- WHAT TO DO
Counting task for the entries below: give the number of lines that contain the word "pixel", with no other text.

- MATERIAL SHOWN
■ ■ ■ ■ ■ ■ ■
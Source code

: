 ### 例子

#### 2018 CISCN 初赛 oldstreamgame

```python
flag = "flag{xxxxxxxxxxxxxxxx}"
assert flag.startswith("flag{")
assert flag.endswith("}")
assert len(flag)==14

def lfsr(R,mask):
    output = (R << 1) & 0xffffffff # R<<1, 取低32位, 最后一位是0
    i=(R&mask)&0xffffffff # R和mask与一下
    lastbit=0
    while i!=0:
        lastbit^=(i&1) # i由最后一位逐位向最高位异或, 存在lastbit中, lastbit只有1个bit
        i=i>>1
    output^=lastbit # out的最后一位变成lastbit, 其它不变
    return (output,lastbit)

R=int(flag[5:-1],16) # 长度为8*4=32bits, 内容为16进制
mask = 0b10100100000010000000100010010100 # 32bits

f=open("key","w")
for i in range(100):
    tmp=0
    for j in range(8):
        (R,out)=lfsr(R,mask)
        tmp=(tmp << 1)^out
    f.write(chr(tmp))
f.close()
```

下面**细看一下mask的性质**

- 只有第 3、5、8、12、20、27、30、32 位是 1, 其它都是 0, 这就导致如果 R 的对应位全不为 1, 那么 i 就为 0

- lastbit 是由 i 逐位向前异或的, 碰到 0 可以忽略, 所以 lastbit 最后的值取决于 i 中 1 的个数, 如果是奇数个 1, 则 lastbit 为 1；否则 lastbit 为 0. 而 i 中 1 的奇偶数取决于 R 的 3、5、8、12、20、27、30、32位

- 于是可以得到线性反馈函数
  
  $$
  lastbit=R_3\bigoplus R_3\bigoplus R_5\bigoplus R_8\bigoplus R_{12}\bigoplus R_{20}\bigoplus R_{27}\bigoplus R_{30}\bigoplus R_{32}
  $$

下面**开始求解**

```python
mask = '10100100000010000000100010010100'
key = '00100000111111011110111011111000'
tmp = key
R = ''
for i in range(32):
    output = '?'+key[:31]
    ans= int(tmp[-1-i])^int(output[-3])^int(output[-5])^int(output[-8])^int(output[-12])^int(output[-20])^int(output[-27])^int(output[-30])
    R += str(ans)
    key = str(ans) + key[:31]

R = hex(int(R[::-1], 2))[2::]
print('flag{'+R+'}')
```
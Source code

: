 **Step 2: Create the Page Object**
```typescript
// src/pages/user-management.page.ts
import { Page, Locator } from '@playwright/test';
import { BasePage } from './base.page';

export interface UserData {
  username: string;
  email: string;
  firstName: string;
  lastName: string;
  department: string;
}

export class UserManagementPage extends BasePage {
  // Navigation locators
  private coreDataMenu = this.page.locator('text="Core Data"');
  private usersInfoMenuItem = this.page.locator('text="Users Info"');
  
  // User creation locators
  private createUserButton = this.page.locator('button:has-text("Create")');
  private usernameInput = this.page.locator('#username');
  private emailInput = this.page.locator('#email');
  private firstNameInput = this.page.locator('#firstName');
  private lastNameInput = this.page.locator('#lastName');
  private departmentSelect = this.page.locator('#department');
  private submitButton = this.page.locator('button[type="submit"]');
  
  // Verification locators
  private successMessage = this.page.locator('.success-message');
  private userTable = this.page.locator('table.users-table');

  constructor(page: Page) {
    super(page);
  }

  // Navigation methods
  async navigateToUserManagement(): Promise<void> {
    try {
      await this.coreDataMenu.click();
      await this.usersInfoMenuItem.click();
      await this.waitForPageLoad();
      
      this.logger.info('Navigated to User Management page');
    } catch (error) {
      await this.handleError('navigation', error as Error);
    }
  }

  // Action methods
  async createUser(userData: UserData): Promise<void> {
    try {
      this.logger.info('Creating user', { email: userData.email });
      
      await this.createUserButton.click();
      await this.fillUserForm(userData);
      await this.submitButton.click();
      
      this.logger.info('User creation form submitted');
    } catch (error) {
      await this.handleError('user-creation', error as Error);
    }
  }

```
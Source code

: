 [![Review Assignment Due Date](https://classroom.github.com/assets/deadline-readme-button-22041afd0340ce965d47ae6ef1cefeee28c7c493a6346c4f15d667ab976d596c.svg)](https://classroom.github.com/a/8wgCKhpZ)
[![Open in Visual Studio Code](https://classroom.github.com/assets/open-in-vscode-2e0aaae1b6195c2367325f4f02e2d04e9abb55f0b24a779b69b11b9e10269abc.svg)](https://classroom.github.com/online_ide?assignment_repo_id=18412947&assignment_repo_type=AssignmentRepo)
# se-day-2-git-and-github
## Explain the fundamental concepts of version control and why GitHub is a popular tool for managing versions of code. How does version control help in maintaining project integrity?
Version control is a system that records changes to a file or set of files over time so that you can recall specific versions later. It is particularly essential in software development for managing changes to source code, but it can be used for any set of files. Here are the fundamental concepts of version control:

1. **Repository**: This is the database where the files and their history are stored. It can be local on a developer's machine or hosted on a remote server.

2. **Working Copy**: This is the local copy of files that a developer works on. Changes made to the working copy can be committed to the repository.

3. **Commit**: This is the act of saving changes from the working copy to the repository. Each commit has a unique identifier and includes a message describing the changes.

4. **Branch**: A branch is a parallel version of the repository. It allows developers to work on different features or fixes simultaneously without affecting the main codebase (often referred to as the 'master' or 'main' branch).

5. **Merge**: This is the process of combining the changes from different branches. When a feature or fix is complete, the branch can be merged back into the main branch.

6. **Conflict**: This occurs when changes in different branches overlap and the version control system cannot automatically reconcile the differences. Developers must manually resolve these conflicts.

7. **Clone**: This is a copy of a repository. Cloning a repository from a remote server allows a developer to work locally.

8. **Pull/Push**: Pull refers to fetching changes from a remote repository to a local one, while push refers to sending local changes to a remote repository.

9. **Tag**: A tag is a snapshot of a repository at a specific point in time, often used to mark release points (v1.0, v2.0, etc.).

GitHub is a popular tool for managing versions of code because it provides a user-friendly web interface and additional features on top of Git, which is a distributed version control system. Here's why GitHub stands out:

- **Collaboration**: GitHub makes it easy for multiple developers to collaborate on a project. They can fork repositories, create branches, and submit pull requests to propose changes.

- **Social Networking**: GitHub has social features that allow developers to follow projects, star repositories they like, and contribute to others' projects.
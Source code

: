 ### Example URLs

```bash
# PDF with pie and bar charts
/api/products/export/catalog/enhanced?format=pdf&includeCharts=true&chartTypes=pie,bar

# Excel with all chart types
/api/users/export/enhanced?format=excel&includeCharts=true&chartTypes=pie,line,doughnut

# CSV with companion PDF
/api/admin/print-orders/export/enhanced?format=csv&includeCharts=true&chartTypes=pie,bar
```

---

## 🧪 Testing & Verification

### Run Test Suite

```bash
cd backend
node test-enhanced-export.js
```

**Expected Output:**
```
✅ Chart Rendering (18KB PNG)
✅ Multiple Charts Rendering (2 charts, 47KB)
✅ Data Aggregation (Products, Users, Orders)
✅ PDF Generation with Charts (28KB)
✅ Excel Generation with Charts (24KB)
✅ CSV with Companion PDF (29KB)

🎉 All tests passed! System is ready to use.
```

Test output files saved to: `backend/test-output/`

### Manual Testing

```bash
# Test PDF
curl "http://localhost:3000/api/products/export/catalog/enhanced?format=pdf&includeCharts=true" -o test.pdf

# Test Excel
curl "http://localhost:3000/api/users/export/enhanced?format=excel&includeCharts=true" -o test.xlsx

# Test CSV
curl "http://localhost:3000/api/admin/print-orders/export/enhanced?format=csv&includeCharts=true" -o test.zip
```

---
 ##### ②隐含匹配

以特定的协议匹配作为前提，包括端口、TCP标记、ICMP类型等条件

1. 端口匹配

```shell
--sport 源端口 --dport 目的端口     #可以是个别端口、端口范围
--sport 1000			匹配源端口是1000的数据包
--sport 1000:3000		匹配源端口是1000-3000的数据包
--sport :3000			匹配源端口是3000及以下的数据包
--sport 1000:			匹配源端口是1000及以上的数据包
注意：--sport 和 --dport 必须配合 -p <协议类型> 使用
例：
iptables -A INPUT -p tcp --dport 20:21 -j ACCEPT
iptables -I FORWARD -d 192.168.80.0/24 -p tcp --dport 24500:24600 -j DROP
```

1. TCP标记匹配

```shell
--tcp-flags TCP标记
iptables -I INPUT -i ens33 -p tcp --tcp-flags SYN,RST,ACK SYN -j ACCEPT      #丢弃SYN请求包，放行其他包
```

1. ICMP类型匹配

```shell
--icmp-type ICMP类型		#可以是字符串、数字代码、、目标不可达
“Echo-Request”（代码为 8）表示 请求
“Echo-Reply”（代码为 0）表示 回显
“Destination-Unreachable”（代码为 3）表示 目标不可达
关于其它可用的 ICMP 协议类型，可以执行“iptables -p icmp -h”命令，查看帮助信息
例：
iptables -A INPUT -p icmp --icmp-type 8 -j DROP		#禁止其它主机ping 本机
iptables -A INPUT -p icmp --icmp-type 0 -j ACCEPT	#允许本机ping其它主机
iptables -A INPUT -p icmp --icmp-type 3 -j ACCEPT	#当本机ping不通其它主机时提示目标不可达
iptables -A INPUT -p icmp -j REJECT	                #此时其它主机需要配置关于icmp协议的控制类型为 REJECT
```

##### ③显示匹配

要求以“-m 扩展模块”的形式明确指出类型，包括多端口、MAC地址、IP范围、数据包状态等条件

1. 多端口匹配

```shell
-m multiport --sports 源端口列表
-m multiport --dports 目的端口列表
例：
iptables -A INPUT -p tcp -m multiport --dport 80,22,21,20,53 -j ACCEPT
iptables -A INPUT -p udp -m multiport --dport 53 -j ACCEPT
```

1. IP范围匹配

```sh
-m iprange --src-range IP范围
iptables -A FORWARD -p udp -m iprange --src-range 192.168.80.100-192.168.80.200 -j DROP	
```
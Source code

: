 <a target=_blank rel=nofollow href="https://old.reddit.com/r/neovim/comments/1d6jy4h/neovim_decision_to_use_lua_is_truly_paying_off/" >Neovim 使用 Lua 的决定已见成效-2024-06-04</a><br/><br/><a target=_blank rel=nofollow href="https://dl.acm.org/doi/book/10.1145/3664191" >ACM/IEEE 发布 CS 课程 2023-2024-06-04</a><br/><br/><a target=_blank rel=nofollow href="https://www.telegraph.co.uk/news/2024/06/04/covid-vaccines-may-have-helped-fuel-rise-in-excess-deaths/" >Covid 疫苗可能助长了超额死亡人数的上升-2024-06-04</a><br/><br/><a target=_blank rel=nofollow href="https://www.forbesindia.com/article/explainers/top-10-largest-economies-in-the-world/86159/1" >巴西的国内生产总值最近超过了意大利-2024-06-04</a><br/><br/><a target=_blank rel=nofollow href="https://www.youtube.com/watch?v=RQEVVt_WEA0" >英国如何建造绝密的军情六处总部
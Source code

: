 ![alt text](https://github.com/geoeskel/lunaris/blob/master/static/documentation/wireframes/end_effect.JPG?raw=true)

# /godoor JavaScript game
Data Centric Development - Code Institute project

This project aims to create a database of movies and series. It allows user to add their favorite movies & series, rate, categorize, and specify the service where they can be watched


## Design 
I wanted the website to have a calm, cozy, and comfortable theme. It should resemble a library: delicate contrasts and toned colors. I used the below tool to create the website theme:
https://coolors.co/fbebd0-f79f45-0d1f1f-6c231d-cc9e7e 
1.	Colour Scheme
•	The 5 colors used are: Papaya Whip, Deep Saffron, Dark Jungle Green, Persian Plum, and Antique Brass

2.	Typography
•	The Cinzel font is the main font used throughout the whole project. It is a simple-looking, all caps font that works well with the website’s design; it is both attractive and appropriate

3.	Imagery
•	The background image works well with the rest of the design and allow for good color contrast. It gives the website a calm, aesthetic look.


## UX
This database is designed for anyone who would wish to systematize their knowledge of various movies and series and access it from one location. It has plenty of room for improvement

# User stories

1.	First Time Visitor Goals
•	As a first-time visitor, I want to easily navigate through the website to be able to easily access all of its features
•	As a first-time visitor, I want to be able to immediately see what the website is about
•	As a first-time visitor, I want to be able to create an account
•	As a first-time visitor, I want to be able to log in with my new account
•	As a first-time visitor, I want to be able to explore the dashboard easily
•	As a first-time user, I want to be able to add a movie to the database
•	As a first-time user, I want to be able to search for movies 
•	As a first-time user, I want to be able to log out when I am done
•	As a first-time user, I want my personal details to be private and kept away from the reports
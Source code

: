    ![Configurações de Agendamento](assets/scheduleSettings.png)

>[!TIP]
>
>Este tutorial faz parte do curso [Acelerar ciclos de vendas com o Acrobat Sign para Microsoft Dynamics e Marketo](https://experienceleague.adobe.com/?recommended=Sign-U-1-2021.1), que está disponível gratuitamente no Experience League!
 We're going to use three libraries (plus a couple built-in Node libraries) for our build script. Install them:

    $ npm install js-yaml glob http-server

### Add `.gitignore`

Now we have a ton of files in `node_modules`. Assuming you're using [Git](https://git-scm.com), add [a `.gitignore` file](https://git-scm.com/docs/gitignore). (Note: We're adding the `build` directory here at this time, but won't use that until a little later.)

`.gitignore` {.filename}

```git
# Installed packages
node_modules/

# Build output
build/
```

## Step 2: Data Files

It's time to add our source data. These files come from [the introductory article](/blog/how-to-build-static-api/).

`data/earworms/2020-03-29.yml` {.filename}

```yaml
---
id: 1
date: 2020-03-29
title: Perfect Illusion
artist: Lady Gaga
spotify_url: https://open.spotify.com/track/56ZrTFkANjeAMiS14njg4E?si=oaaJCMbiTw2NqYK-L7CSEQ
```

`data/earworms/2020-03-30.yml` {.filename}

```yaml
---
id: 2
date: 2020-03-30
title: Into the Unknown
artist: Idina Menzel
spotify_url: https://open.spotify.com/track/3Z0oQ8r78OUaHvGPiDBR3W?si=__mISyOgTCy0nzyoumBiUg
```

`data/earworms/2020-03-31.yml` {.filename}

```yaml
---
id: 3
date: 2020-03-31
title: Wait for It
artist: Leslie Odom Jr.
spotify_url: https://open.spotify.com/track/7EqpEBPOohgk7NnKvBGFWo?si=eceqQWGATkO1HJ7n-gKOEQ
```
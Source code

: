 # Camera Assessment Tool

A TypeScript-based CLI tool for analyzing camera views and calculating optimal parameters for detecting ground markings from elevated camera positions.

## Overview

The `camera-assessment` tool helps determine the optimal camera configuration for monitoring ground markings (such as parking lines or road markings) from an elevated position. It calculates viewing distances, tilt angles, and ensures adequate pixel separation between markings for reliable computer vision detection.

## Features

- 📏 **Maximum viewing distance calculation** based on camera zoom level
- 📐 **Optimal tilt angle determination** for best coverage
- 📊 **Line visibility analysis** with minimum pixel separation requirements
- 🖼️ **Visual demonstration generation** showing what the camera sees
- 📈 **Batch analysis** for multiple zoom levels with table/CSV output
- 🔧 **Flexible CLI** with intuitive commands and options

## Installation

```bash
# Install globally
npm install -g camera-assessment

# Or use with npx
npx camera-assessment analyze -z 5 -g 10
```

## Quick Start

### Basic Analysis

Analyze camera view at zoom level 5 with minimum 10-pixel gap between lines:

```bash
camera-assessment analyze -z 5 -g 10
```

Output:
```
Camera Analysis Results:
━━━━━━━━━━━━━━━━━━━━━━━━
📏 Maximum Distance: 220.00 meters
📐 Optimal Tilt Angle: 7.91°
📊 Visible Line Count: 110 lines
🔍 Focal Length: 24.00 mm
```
■ ■ ■ ■ ■ ■ ■
- SOLUTION TO THIS PROBLEM
3